(Data extracted from a collection)
▶
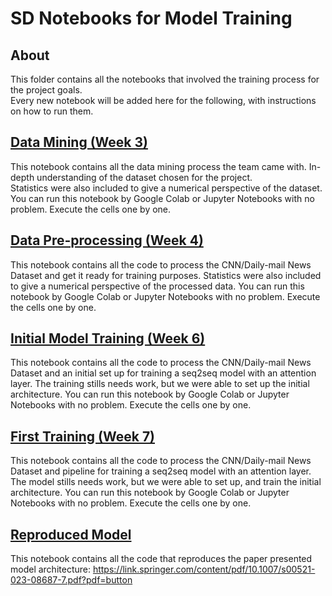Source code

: # SD Notebooks for Model Training
## About
This folder contains all the notebooks that involved the training process for the project goals.  
Every new notebook will be added here for the following, with instructions on how to run them.

## [Data Mining (Week 3)](./Data_mining.ipynb)
This notebook contains all the data mining process the team came with. In-depth understanding of the dataset chosen for the project.  
Statistics were also included to give a numerical perspective of the dataset.
You can run this notebook by Google Colab or Jupyter Notebooks with no problem. Execute the cells one by one.

## [Data Pre-processing (Week 4)](./SD2_data_preprocessing.ipynb)
This notebook contains all the code to process the CNN/Daily-mail News Dataset and get it ready for training purposes.
Statistics were also included to give a numerical perspective of the processed data.
You can run this notebook by Google Colab or Jupyter Notebooks with no problem. Execute the cells one by one.

## [Initial Model Training (Week 6)](./SD2_model_train.ipynb)
This notebook contains all the code to process the CNN/Daily-mail News Dataset and an initial set up for training a seq2seq model with an attention layer.
The training stills needs work, but we were able to set up the initial architecture.
You can run this notebook by Google Colab or Jupyter Notebooks with no problem. Execute the cells one by one.

## [First Training (Week 7)](./SD2_model_train_2.ipynb)
This notebook contains all the code to process the CNN/Daily-mail News Dataset and pipeline for training a seq2seq model with an attention layer.
The model stills needs work, but we were able to set up, and train the initial architecture.
You can run this notebook by Google Colab or Jupyter Notebooks with no problem. Execute the cells one by one.

## [Reproduced Model](./Reproduced_model.ipynb)
This notebook contains all the code that reproduces the paper presented model architecture: https://link.springer.com/content/pdf/10.1007/s00521-023-08687-7.pdf?pdf=button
◀
Assignment — Find each line in the records that includes the word "project". Report the total and nothing more.

Your solution — 2